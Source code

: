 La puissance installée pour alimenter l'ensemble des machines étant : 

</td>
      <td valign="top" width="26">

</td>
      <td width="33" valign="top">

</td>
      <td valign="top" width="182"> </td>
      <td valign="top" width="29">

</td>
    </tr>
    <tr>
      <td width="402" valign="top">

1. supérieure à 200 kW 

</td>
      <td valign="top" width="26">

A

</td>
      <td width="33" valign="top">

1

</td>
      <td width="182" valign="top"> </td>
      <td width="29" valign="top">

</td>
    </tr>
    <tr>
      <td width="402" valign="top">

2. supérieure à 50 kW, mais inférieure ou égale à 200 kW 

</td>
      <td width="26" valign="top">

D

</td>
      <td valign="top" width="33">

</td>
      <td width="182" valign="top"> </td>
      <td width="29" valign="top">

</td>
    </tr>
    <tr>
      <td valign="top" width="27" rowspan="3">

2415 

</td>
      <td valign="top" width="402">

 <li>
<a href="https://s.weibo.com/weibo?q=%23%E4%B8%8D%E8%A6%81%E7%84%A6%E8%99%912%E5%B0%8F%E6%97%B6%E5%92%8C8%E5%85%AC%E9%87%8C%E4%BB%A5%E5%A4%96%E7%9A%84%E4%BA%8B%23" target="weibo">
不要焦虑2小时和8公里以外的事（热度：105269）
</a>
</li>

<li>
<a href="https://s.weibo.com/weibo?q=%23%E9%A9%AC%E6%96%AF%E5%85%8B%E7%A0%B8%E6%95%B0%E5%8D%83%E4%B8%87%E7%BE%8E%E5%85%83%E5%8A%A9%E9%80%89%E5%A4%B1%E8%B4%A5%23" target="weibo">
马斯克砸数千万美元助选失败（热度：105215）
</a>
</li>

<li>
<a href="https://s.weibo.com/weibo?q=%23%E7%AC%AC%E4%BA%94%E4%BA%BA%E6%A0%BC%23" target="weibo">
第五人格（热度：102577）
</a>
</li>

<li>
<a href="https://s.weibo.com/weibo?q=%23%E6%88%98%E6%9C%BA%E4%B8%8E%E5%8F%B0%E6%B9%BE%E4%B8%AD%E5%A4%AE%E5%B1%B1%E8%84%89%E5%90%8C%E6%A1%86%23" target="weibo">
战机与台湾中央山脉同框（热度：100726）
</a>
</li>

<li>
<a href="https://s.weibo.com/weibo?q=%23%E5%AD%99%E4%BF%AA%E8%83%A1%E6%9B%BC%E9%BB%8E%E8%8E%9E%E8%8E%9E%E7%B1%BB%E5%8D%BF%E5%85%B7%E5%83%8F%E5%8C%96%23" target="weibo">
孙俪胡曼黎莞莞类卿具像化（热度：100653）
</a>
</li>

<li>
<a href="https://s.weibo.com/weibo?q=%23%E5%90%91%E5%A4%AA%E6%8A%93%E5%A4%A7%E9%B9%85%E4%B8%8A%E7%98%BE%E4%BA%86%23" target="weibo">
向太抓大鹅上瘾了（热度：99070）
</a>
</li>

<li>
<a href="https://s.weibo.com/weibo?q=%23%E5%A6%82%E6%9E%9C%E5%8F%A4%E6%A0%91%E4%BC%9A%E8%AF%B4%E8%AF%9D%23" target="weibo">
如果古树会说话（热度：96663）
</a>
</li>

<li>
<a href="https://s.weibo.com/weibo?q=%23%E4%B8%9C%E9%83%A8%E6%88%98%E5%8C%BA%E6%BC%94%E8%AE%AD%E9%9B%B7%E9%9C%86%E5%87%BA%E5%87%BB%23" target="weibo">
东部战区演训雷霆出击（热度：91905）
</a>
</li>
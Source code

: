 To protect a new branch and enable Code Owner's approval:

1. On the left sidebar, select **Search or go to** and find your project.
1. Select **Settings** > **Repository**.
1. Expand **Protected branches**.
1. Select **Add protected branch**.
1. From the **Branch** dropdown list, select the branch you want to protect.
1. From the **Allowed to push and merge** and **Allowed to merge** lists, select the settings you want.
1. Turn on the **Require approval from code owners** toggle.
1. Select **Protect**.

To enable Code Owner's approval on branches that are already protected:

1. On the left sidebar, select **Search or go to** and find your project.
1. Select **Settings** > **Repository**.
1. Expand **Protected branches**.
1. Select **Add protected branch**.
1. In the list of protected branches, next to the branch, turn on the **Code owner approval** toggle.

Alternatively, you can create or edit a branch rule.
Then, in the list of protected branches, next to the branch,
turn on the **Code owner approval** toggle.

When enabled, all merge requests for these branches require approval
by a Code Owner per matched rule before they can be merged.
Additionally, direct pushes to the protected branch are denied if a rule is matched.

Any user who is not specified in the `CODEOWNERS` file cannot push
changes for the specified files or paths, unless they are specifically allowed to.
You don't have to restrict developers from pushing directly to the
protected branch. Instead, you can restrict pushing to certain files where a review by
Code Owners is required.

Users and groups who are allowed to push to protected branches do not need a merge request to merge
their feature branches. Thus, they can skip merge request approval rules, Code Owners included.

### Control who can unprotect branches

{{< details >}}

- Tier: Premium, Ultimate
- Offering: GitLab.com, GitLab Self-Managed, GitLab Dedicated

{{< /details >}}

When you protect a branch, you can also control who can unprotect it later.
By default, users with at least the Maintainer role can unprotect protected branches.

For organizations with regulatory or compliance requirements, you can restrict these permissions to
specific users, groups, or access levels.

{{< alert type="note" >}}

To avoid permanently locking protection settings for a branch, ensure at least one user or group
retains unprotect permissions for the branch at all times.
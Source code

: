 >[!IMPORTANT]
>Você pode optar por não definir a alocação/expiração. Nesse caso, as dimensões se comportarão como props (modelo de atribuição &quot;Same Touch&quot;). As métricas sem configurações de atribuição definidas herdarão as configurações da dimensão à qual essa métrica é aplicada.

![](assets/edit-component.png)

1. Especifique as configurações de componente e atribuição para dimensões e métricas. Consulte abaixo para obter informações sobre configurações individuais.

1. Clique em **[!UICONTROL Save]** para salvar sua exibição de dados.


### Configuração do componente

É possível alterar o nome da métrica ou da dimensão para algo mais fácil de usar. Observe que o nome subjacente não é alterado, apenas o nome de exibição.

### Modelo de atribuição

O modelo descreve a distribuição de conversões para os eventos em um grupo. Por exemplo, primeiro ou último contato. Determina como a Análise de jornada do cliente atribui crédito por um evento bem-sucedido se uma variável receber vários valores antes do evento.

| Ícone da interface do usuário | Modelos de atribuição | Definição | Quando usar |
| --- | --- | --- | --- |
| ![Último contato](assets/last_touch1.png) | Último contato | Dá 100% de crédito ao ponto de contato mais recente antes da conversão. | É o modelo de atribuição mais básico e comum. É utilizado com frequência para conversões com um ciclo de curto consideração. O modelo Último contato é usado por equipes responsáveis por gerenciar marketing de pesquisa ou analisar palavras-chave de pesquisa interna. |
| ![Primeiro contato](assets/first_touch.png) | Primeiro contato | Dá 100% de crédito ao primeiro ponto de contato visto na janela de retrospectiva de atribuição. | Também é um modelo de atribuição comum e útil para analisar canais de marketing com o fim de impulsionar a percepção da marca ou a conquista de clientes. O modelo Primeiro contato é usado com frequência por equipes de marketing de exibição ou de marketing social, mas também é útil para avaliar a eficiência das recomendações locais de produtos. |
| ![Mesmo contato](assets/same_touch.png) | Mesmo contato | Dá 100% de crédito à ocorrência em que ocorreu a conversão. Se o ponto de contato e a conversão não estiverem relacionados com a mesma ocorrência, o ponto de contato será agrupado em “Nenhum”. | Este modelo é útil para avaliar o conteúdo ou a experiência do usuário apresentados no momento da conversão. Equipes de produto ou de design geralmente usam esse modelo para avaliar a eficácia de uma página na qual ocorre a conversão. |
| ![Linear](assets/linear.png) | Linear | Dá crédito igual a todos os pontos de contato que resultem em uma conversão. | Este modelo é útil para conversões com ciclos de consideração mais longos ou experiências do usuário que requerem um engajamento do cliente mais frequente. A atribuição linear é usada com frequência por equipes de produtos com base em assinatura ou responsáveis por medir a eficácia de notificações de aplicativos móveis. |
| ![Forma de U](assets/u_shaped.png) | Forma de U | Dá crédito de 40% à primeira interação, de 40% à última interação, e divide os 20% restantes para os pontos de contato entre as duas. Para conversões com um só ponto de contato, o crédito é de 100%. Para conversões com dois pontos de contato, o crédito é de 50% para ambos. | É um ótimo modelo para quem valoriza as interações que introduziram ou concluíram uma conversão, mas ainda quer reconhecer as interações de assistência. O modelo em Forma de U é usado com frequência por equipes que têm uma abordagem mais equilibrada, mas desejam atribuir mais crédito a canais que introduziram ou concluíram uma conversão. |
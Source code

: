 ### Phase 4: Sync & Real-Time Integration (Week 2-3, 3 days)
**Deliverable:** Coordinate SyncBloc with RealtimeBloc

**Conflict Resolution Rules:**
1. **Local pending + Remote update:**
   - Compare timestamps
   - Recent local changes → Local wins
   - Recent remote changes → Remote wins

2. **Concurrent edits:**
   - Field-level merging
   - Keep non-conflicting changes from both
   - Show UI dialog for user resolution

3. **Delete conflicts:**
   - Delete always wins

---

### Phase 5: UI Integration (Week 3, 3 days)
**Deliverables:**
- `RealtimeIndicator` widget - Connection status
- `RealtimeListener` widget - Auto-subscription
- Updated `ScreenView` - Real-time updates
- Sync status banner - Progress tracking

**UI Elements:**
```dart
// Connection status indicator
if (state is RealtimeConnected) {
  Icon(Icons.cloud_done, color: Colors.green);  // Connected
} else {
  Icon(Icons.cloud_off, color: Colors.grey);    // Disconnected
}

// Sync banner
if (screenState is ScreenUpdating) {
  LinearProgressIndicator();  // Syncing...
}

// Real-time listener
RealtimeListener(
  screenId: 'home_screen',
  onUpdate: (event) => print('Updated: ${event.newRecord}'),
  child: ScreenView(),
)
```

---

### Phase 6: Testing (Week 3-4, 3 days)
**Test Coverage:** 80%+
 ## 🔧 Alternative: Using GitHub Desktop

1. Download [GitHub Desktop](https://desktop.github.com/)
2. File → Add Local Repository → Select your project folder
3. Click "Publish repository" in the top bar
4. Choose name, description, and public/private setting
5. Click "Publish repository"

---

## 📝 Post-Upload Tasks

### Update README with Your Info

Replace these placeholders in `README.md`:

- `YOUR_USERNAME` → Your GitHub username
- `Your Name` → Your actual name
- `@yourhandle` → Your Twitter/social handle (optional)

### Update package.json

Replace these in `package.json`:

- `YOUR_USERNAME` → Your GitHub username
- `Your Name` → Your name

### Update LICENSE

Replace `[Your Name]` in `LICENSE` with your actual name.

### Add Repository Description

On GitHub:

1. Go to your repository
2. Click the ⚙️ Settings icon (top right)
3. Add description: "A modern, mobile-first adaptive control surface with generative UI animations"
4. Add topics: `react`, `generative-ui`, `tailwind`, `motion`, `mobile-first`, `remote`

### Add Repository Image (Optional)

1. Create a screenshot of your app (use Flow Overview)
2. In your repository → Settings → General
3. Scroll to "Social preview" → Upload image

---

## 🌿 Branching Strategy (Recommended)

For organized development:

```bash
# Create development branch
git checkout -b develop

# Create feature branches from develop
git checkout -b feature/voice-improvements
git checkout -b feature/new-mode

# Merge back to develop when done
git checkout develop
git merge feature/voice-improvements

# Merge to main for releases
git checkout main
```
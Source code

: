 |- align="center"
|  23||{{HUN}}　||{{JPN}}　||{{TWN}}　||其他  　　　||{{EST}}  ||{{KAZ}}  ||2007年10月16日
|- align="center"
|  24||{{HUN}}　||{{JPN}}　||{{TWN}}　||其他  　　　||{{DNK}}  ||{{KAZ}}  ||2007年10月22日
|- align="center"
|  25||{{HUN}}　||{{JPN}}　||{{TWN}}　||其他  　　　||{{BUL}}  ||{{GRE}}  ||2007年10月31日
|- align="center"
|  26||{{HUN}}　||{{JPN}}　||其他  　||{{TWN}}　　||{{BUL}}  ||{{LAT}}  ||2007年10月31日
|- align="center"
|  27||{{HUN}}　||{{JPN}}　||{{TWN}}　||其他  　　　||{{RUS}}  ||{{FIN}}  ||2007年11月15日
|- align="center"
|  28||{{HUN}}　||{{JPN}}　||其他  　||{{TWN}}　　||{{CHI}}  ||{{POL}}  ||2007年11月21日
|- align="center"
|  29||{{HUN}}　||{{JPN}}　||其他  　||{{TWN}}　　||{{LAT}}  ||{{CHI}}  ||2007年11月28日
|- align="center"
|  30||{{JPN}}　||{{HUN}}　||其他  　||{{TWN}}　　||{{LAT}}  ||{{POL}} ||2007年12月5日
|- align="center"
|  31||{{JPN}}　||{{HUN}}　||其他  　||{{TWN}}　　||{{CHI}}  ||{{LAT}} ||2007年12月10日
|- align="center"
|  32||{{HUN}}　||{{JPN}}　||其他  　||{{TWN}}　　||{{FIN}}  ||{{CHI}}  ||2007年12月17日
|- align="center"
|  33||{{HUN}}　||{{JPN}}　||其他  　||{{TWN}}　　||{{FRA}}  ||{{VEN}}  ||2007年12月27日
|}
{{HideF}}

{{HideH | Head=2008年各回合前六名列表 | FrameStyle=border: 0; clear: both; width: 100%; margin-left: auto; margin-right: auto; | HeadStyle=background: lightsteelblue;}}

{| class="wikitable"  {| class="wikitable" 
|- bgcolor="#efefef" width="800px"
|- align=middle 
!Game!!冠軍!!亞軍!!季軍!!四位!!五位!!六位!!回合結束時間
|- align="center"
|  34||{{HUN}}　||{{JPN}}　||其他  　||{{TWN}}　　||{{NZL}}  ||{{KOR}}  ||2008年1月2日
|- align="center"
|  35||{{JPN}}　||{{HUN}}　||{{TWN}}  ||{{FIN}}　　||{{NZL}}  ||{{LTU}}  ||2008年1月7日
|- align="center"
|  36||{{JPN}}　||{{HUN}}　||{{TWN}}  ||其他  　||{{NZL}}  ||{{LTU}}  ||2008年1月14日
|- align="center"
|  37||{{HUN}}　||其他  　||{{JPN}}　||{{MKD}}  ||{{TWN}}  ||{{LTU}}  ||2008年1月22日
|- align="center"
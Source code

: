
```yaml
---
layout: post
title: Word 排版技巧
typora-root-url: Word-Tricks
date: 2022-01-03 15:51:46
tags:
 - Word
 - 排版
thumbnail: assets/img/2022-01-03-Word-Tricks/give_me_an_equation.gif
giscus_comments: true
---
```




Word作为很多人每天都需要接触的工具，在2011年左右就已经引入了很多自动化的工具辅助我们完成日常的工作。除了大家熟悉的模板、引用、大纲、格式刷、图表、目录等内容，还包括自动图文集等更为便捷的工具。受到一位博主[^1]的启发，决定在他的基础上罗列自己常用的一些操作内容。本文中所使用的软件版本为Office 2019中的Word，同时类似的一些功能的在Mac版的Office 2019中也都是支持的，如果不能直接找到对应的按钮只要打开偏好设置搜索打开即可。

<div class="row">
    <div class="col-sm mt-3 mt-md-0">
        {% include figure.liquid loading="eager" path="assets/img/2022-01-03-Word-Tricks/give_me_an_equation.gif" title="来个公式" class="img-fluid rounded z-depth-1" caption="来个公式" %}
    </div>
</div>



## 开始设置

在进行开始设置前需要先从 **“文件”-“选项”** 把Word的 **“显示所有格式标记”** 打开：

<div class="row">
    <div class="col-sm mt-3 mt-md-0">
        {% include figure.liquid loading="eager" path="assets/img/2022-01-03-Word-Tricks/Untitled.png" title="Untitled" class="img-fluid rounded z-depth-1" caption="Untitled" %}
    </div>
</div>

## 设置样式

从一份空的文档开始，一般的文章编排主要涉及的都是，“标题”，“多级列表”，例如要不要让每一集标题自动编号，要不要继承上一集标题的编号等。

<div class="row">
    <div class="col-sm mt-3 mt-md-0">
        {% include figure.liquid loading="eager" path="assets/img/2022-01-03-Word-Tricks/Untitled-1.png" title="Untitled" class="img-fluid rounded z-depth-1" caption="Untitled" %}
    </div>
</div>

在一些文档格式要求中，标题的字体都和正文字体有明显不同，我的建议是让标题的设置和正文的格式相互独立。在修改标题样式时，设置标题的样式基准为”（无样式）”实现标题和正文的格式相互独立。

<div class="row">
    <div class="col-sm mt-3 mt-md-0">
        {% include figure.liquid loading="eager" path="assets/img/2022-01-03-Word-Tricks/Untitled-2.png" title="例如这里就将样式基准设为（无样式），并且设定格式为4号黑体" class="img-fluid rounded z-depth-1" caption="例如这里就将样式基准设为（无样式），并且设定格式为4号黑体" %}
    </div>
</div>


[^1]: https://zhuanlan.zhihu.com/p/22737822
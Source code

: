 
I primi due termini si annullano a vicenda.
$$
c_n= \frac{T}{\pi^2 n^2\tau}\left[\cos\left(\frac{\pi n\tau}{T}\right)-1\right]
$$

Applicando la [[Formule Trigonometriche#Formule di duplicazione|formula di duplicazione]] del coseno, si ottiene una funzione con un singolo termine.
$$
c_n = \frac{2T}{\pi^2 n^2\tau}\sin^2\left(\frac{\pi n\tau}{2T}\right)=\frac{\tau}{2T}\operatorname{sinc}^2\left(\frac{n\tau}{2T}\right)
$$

_ _ _ _

Could you give the number of lines in the data above that contain the string "componente", with no other words?

TASK ANSWER: 2